Sadece ona baksa da, o geceki "Winnie"ye neden bu kadar benzediğini merak etmeden edemedi.
Gerald, Sheila'ya doğru yürürken kaşlarını daha da çattı.
Ona yaklaştığını gören Sheila kontrolsüzce titremeye başladı. Ve o gecenin hatırası zihninde giderek daha canlı bir hal aldı.
Ve Winnie'nin uyarısını hatırladığında, giderek daha fazla korkmaya başladı. Çaresizce kaçmak üzereyken utangaç bir kadın sesi duyuldu. "Gerald, buradasın."
Gerald arkasını döndüğünde, ateş kırmızısı bir elbise içinde kendisine doğru yürüyen Winnie'yi gördü.
Sheila'yı yerde görünce, Winnie içinden şikayet etti. Ama Gerald'ın önünde gerçek yüzünü gösteremedi, bu yüzden endişeliymiş gibi davranmak zorundaydı. "Abla, neden yerde yatıyorsun?"

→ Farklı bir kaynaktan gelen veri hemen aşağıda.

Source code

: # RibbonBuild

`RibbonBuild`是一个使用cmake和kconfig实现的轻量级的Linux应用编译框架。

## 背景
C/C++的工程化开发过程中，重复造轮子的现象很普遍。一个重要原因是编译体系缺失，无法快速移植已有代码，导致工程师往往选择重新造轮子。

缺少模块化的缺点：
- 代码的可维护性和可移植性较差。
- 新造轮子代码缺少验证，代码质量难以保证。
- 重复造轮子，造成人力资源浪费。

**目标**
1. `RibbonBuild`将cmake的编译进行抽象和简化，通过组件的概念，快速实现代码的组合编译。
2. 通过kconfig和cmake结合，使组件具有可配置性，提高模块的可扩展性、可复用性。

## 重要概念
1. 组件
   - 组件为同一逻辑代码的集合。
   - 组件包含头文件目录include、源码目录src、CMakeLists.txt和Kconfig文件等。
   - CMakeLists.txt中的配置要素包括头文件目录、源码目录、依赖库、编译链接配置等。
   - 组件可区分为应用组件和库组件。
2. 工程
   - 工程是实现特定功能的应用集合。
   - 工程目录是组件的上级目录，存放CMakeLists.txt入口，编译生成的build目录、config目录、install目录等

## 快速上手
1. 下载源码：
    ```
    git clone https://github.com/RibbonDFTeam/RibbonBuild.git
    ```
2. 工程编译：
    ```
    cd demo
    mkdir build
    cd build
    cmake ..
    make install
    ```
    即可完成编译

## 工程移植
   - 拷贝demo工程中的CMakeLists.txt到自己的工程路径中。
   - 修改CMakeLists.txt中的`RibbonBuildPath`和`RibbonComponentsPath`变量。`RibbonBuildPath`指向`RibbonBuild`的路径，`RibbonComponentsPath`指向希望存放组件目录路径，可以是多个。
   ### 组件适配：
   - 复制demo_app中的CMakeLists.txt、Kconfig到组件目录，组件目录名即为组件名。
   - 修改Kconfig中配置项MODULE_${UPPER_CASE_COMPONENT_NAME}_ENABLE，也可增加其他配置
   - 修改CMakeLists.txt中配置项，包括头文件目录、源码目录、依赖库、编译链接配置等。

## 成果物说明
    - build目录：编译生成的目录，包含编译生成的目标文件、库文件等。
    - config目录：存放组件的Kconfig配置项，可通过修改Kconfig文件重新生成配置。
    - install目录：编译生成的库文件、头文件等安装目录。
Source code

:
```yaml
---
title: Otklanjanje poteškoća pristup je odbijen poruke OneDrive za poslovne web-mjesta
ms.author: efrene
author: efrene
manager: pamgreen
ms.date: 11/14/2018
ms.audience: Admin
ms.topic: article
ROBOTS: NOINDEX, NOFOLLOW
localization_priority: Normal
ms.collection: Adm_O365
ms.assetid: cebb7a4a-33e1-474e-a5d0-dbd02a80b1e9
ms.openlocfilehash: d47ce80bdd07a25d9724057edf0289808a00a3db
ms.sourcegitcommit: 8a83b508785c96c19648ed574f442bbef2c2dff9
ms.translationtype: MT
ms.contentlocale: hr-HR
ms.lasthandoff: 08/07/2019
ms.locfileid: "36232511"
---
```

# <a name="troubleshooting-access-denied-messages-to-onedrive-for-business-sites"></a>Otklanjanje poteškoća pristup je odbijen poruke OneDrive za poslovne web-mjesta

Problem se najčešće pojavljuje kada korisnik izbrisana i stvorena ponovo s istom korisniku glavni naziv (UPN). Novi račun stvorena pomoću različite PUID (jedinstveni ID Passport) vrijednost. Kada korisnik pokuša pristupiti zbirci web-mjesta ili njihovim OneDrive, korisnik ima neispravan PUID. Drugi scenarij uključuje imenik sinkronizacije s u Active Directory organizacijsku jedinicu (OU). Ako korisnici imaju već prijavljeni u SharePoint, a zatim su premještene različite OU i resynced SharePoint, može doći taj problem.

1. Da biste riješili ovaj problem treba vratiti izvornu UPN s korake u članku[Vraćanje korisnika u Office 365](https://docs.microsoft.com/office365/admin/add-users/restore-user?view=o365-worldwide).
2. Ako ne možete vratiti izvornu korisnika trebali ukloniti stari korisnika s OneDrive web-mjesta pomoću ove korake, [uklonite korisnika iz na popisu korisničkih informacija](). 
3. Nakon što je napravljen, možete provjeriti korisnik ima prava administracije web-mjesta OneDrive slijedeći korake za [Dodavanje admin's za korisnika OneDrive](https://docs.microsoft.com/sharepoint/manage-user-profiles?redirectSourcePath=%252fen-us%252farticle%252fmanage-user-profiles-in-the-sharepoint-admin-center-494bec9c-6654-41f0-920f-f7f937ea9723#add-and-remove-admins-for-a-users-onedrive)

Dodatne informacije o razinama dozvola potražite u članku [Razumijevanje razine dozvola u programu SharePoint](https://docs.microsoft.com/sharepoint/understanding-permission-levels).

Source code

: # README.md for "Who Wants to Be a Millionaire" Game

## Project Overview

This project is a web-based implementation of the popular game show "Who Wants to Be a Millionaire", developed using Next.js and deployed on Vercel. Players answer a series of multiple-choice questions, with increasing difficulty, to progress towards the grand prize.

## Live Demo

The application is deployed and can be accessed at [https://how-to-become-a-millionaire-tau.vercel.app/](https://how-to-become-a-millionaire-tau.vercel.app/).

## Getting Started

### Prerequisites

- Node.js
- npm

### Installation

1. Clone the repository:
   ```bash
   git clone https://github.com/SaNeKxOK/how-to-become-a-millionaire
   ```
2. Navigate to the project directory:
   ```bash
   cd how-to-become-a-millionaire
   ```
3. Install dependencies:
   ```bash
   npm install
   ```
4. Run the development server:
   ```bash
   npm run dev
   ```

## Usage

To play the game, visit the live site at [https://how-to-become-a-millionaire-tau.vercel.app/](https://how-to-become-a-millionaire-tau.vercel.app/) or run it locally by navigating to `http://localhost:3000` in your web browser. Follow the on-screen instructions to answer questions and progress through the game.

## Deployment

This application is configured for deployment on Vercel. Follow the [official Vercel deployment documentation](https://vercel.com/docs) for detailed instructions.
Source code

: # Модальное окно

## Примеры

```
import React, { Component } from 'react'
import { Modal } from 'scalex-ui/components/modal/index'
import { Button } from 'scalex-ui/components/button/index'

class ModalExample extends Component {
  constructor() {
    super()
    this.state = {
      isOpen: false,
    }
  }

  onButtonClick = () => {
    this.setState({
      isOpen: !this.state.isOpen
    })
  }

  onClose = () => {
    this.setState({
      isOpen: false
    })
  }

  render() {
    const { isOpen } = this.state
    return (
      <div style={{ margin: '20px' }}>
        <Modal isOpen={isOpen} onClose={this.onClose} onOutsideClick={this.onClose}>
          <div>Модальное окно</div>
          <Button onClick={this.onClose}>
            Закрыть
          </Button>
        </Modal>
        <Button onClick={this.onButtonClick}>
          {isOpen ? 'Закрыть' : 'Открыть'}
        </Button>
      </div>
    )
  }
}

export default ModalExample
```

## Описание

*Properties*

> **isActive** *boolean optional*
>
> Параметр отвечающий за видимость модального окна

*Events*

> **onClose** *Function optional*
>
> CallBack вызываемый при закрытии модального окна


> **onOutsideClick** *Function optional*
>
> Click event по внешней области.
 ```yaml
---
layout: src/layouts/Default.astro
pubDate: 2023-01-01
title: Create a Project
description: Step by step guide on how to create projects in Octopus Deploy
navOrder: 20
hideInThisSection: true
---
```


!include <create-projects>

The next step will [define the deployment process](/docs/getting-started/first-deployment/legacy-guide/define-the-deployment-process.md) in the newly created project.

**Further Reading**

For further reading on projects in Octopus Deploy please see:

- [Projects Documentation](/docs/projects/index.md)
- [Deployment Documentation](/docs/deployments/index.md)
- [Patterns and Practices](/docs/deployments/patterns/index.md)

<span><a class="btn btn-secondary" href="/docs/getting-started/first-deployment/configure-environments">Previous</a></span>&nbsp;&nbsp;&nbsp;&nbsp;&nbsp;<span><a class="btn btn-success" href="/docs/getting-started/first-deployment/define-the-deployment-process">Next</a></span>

"Ben... Ben yanlışlıkla düştüm," diye cevapladı Sheila alçak sesle. Sonra hemen ayağa kalktı, gözlüklerini taktı ve başını eğdi.
Gerald kaşlarını kaldırdı ve düşüncelere dalmış bir halde iki kadına baktı.
Winnie onun tepkisini fark etti ve gizlice dişlerini sıkmadan edemedi.
Bu orospu Sheila yanlış yerdeydi!
Gerald'ın bir şeyleri fark edeceğinden korktu, bu yüzden aklına bir fikir geldi. Gözlerini devirdi ve cilveli bir şekilde, "Gerald, bu Sheila, babamın evlat edindiği kız. İkimize bakıp duruyorsun. Neden bu kadar benzediğimizi merak ediyor musun?" dedi.